The Other Emily cover

The Other Emily

by Barbara Freethy

4.17 Goodreads
(1.3K ratings)

Why You'll Love This

Someone is methodically replacing Emily in her own life — and she's the last person who can prove it.

  • Great if you want: psychological suspense where identity itself becomes the weapon
  • The experience: tense and fast-moving with a persistent undercurrent of dread
  • The writing: Freethy keeps the threat close and personal — paranoia builds chapter by chapter
  • Skip if: you want deeply complex characters over plot momentum

About This Book

When an anonymous note—three simple words—shatters the surface of Emily's carefully constructed life, she begins to realize that someone knows her secrets. What follows is a slow, suffocating unraveling as she finds herself the target of a calculated campaign to replace her in her own existence. Barbara Freethy taps into one of the deepest human fears: the terror of being erased—not by violence, but by someone who has studied you closely enough to become you. With a stranger as her only potential ally, Emily must decide who to trust when she can no longer be certain of anything, including herself.

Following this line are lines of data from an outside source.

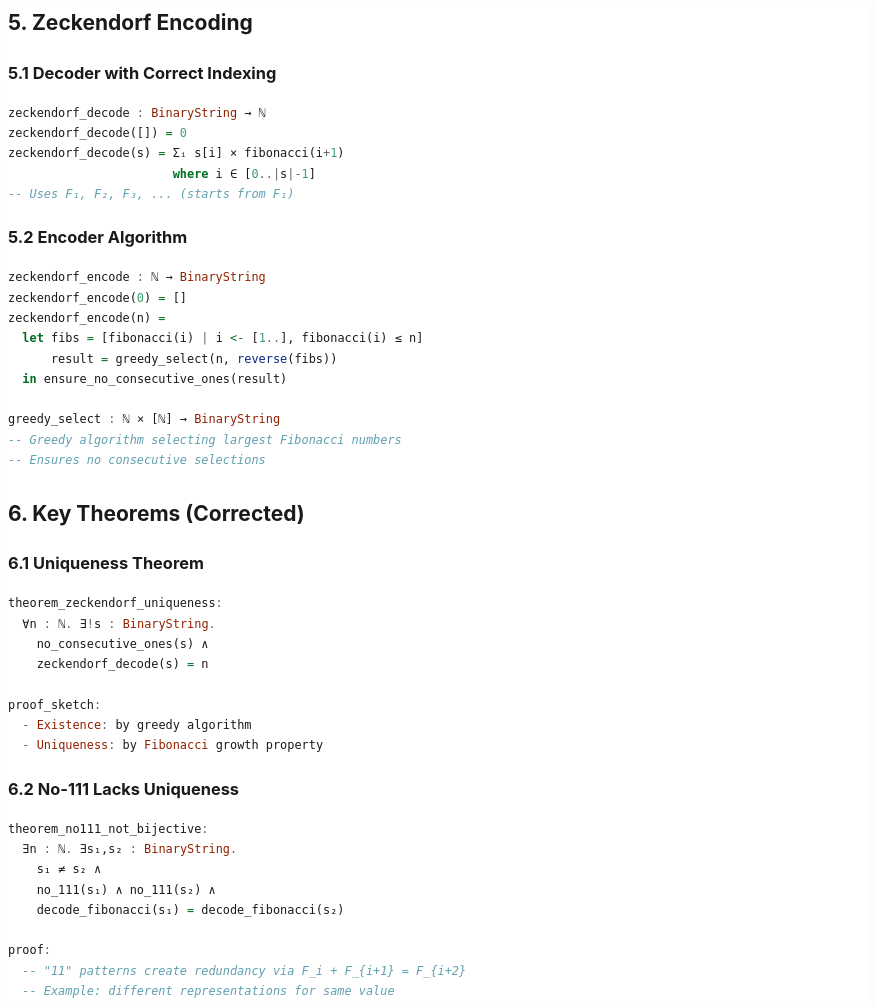 ## 5. Zeckendorf Encoding

### 5.1 Decoder with Correct Indexing

```haskell
zeckendorf_decode : BinaryString → ℕ
zeckendorf_decode([]) = 0
zeckendorf_decode(s) = Σᵢ s[i] × fibonacci(i+1)
                       where i ∈ [0..|s|-1]
-- Uses F₁, F₂, F₃, ... (starts from F₁)
```

### 5.2 Encoder Algorithm

```haskell
zeckendorf_encode : ℕ → BinaryString
zeckendorf_encode(0) = []
zeckendorf_encode(n) = 
  let fibs = [fibonacci(i) | i <- [1..], fibonacci(i) ≤ n]
      result = greedy_select(n, reverse(fibs))
  in ensure_no_consecutive_ones(result)

greedy_select : ℕ × [ℕ] → BinaryString
-- Greedy algorithm selecting largest Fibonacci numbers
-- Ensures no consecutive selections
```

## 6. Key Theorems (Corrected)

### 6.1 Uniqueness Theorem

```haskell
theorem_zeckendorf_uniqueness:
  ∀n : ℕ. ∃!s : BinaryString.
    no_consecutive_ones(s) ∧ 
    zeckendorf_decode(s) = n

proof_sketch:
  - Existence: by greedy algorithm
  - Uniqueness: by Fibonacci growth property
```

### 6.2 No-111 Lacks Uniqueness

```haskell
theorem_no111_not_bijective:
  ∃n : ℕ. ∃s₁,s₂ : BinaryString.
    s₁ ≠ s₂ ∧
    no_111(s₁) ∧ no_111(s₂) ∧
    decode_fibonacci(s₁) = decode_fibonacci(s₂)

proof:
  -- "11" patterns create redundancy via F_i + F_{i+1} = F_{i+2}
  -- Example: different representations for same value
```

Freethy keeps the tension wound tight without sacrificing character, which is where this novel earns its grip. The pacing is precise—each chapter peels back just enough to keep the reader off-balance—while Emily's emotional interiority gives the thriller its genuine weight. This isn't a book that relies on shock alone; the dread builds through accumulation, through small wrongnesses that compound until the atmosphere feels genuinely claustrophobic. Readers who appreciate psychological suspense delivered with clean, propulsive prose will find this one difficult to set down.